Maybe bad design, maybe user error, maybe both.

Just don’t directly mess with the snapshots while the program is active and the to be backed up filesystem is in use.
Go through the program.

The actual timeshift snapshots are stored under:
/timeshift
on the same disk without further configuration

Remove those - all you’ll lose is your snapshots.
Not your whole system along with it.

I guess the lesson here is:
understand what you are doing - don’t just remove stuff (as root, no less)
unless you understand the implications.

2 Likes

In the future, please use proper formatting. I’ve done it for you this time.

Something in lines is what I believe to have happened. I still don’t understand how. But cleaning all cache in run/timeshift might confuse timeshift that it’s restoring, without anything to restore with.

There is no indication in the GUI that anything is active, like telling you it’s backuping or restoring, and filled the disk without me really starting anything other than setting paths and interval, so it might very well have started to backup again as soon as I deleted /timeshift, and always being active when open, and thus go crazy when /run/timeshift deleted.

Well well. Mistakes were made, as many times before, and learned to use manual rsync commands next time I try to backup something and stay away from automated addons like timeshift, when the time comes where I get the energy to set up the system anew.

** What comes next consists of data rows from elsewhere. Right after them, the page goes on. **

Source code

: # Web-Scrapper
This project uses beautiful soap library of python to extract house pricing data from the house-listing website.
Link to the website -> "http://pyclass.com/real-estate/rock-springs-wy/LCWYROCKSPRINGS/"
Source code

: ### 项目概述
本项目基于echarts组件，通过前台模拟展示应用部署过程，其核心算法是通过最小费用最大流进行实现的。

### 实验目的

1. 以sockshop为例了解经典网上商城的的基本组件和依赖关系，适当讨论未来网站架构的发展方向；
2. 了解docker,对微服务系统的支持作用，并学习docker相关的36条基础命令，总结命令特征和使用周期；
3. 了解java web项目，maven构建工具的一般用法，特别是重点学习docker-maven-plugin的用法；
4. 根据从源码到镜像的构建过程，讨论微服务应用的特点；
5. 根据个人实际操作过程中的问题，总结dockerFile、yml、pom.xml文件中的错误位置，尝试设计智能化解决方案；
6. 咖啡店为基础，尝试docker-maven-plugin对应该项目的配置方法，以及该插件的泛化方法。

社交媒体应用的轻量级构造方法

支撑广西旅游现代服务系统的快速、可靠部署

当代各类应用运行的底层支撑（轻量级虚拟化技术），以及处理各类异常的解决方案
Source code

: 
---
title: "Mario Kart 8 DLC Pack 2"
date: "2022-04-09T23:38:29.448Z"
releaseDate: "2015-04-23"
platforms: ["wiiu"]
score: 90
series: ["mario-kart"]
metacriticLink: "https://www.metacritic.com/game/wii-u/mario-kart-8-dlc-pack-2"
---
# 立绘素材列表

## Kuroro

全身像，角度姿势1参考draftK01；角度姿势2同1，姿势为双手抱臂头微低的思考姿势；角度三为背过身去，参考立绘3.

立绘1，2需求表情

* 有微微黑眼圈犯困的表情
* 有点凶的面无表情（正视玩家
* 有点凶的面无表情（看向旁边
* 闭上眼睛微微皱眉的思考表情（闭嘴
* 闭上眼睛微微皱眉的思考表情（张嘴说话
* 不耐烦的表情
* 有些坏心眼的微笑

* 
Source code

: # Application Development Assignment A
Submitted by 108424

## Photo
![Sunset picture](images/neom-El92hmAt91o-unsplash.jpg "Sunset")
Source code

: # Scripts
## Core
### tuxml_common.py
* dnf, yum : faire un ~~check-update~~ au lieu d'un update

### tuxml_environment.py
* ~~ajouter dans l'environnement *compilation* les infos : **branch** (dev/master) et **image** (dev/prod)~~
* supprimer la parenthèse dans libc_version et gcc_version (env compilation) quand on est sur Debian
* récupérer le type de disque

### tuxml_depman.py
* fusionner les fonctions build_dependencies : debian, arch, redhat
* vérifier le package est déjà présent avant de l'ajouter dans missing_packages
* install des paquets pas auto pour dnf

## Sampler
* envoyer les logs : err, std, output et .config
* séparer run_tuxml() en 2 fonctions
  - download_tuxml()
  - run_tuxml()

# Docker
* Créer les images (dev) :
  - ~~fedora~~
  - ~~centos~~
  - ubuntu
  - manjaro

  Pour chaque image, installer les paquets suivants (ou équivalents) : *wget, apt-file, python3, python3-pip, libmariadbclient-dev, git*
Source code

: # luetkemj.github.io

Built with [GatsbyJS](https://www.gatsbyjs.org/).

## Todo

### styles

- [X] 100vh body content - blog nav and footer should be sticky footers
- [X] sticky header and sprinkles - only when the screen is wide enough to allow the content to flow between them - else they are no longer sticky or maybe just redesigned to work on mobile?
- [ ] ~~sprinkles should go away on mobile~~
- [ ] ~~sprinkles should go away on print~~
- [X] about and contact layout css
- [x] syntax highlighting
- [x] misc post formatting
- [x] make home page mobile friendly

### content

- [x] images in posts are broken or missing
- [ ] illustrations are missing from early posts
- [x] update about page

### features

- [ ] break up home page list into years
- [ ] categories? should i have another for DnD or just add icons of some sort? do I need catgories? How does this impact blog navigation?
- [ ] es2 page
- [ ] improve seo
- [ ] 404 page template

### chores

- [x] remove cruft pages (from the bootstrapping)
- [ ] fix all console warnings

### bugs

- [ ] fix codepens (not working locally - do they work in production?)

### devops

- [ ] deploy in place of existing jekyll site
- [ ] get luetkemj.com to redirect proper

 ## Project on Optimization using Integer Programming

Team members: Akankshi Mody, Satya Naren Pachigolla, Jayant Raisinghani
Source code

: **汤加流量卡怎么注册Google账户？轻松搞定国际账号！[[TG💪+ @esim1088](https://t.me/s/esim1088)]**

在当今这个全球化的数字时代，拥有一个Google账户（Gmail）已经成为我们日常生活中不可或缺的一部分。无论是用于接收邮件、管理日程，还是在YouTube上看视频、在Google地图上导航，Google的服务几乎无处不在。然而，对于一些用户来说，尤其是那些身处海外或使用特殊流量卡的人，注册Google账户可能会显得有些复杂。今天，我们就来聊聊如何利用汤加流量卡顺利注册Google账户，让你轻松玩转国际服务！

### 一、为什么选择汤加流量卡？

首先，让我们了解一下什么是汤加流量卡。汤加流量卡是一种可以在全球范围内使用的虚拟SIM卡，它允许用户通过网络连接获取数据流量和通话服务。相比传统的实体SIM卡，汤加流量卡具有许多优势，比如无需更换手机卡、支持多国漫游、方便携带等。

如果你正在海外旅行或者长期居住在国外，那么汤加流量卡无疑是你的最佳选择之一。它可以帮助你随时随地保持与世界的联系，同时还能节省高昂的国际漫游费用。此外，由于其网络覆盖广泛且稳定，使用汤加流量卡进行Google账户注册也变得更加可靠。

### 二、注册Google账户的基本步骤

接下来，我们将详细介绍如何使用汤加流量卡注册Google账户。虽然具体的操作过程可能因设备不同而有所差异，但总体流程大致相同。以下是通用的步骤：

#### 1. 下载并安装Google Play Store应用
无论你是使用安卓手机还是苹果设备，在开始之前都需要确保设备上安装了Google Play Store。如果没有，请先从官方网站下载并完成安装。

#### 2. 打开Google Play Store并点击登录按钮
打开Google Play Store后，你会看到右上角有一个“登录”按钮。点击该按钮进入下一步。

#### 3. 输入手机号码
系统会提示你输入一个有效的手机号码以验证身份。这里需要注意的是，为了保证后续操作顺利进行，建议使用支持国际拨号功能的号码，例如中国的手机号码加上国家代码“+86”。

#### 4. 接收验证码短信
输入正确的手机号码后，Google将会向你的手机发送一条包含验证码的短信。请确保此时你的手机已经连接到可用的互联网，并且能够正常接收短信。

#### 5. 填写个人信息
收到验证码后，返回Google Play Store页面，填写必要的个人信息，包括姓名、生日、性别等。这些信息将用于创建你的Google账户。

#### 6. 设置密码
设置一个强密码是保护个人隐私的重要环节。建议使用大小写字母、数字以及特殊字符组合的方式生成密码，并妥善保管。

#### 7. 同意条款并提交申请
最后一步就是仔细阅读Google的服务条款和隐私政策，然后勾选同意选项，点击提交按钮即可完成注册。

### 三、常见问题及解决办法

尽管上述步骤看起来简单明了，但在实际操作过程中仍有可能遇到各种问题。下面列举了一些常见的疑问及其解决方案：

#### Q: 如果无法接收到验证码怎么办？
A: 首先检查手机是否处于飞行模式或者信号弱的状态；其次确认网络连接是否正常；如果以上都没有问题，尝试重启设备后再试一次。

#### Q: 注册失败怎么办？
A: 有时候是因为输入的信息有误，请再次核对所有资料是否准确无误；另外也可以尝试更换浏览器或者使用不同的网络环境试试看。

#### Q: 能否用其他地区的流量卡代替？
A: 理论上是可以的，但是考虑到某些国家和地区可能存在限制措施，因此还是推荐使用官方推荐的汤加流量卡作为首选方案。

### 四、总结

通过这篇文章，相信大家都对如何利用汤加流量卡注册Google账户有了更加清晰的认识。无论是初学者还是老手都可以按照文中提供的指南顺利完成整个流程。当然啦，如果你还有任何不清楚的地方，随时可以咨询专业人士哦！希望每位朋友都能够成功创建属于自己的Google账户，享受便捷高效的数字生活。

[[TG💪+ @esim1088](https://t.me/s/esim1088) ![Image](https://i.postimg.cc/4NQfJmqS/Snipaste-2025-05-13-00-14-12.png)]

Thanks for the detective work / speculation.

No problem - I don’t use that program, so I will not and cannot really confirm.
But what I notice is that behavior - when I invoked it in a VM to test it.

You can play around and thereby confirm/disprove this - and thereby learn about the workings of the thing.

As soon as the program is started - and the GUI is there - there is that mount in /run/timeshift.

It’s not there when the program isn’t started.

The actual snapshots are in /timeshift
once the program is done, this will be the only access point.

I think the settings in the GUI tell you where the snapshots are/go to.